**ABOUT THIS TASK**
If "candidate" shows up in a line of the material, return that line.

**SOURCE DATA**

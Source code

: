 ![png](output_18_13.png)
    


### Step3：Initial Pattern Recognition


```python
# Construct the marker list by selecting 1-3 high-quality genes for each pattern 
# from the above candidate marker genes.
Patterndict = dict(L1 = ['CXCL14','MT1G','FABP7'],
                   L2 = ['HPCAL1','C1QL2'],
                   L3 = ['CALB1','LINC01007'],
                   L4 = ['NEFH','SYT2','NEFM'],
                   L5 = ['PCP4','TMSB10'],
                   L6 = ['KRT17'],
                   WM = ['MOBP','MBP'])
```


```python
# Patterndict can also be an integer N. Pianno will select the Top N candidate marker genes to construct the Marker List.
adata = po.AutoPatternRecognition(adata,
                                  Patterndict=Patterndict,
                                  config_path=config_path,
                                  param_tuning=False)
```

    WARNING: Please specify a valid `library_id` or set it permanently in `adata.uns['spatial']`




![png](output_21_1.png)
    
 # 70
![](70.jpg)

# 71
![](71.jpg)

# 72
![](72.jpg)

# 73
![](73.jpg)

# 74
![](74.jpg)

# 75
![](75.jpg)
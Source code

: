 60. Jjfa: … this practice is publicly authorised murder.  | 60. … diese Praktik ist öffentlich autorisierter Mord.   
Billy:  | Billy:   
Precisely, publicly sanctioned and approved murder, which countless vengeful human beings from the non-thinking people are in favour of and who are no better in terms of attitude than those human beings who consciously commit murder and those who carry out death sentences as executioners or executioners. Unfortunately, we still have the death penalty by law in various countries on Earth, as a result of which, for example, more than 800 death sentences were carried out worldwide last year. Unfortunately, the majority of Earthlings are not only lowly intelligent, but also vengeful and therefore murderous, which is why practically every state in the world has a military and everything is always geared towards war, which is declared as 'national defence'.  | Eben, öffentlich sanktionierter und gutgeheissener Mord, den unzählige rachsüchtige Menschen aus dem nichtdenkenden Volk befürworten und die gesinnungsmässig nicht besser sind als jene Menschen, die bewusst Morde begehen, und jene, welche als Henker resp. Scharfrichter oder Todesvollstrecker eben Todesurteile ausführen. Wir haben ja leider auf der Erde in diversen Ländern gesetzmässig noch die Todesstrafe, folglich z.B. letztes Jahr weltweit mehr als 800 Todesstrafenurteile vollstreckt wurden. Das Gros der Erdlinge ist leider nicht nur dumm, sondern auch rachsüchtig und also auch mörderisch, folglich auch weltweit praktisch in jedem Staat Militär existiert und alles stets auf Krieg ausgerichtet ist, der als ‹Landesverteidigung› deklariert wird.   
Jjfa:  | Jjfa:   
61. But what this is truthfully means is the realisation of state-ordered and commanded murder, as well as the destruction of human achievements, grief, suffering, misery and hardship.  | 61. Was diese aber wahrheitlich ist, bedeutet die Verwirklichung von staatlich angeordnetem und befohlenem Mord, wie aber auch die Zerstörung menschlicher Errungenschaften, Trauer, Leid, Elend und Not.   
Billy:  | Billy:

**TASK RESULT**
# from the above candidate marker genes.
# Patterndict can also be an integer N. Pianno will select the Top N candidate marker genes to construct the Marker List.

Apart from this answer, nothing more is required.